Wenn es um den Sportler des Jahres in Österreich ging, führte in den vergangenen sieben Jahren kein Weg an Marcel Hirscher und David Alaba vorbei.
Fünf Mal (2012, 2015 bis 2018) wurde die Ski-Ikone ausgezeichnet, 2013 und 2014 der Bayern-Star - nicht immer zur ganz großen Freude des ÖSV-Lagers.
Es wäre keine allzu große Sensation würde der Award auch 2019 an Hirscher gehen - aller Voraussicht nach zum letzten Mal.

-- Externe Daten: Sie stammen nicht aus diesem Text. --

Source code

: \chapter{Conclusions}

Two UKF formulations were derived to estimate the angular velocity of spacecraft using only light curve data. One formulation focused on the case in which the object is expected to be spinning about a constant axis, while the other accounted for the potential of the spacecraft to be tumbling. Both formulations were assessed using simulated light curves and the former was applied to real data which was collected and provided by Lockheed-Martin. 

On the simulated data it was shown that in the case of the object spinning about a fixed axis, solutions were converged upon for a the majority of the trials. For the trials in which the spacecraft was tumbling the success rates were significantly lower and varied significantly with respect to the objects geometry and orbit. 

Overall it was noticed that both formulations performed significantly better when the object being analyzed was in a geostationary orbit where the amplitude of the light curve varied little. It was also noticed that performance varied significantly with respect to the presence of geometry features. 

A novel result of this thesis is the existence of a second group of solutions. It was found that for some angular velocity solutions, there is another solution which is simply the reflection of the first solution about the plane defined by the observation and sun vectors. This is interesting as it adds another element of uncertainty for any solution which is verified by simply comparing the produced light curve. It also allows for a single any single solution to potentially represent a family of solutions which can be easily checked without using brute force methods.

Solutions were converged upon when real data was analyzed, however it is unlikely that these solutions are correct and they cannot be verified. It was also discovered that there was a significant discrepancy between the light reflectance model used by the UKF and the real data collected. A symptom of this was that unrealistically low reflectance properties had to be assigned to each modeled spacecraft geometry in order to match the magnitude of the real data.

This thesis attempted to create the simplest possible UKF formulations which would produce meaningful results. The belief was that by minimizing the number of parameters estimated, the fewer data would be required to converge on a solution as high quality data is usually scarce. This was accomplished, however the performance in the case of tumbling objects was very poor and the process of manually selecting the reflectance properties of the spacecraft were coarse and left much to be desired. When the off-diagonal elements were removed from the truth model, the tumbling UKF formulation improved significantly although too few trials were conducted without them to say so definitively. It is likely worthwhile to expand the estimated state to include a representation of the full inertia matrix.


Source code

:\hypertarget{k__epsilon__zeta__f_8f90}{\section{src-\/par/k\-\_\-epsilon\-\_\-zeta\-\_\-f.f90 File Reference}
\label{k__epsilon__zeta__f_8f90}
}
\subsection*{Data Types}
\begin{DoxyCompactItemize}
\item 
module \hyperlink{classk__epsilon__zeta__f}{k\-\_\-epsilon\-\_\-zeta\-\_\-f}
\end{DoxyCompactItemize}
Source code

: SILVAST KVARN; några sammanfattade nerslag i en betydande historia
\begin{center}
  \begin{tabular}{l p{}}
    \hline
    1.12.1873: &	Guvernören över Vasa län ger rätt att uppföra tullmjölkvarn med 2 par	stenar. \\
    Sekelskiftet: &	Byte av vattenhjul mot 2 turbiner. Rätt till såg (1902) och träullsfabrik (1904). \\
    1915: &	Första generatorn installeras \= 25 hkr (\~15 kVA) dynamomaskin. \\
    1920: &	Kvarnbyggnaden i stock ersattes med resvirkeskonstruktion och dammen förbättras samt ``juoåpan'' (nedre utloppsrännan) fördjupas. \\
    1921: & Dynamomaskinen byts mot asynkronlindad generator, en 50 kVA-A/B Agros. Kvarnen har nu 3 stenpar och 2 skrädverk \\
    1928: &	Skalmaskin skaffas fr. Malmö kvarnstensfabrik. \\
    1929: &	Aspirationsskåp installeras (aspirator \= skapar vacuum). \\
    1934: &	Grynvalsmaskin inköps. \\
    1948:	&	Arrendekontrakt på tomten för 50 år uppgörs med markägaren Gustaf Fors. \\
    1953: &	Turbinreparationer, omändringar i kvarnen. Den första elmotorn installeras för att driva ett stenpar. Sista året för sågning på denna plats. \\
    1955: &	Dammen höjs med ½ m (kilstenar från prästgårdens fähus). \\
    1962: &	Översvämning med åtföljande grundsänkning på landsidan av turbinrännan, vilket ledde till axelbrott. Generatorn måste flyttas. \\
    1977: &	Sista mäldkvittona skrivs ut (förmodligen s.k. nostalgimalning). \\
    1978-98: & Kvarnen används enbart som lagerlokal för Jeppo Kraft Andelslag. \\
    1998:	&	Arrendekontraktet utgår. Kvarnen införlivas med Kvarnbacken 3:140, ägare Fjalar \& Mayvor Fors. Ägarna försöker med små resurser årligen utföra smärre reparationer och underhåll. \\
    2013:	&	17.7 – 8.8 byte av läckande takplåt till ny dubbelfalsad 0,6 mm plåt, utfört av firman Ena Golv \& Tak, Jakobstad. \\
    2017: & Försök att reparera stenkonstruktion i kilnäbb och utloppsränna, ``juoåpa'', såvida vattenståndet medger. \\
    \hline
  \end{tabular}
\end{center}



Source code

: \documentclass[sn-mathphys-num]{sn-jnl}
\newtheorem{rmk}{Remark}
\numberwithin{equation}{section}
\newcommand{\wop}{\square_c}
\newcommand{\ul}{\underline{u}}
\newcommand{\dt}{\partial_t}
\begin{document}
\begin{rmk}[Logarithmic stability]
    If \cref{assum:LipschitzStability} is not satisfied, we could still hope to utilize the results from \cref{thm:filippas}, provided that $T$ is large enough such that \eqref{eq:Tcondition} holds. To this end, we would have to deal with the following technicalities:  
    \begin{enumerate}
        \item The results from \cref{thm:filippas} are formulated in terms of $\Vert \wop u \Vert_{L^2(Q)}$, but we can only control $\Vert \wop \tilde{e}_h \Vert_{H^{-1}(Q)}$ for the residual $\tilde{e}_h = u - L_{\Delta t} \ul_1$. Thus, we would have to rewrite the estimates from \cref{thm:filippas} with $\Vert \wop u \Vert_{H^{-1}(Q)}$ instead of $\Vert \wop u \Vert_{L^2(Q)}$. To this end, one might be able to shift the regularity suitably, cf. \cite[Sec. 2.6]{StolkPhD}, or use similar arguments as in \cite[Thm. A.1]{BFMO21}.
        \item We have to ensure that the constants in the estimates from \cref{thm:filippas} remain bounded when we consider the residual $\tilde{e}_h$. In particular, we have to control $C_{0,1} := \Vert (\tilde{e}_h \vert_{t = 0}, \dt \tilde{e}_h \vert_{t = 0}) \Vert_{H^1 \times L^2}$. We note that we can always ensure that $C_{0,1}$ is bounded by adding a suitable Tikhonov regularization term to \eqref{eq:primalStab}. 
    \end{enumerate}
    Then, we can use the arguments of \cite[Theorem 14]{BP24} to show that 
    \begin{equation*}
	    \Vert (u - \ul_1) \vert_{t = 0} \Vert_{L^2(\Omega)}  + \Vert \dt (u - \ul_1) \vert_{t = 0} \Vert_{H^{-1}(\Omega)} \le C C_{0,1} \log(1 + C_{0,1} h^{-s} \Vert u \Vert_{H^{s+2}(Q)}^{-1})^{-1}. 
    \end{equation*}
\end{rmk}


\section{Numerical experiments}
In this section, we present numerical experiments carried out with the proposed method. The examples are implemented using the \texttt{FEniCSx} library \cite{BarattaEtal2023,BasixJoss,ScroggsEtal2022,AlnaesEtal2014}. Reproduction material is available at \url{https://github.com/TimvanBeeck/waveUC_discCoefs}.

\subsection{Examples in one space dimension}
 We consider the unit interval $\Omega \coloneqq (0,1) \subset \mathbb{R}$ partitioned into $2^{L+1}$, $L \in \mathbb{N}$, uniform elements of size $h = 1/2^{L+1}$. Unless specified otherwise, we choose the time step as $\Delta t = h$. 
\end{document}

Denn am Mittwoch soll eine der herausragendsten Karrieren, die Österreichs Sport in seiner Geschichte erlebt hat, zu Ende gehen.
Rücktritt im Alter von 30? Dieses Phänomen kennt man bekanntlich auch beim ÖFB-Team. Während sich Hirscher komplett zurückzieht, zogen sich seit der EURO 2016 sechs Teamspieler in ungefähr diesem Alter aus der Nationalmannschaft zurück.
Welche Gründe nennt Hirscher?
Ob Christian Fuchs, Markus Suttner, Ramazan Özcan, Zlatko Junuzovic, Martin Harnik oder zuletzt Guido Burgstaller bei den Kickern beziehungsweise Hirscher - jede Personalie ist anders gelagert, die Entscheidung natürlich jeweils eine höchst persönliche.
Aber im ÖFB-Camp wird in dieser Woche durchaus über potenzielle Gründe diskutiert. Teamchef Franco Foda führte die hohen Belastungen für Nationalspieler, gerade wenn man mit dem Verein auch international spielt, an.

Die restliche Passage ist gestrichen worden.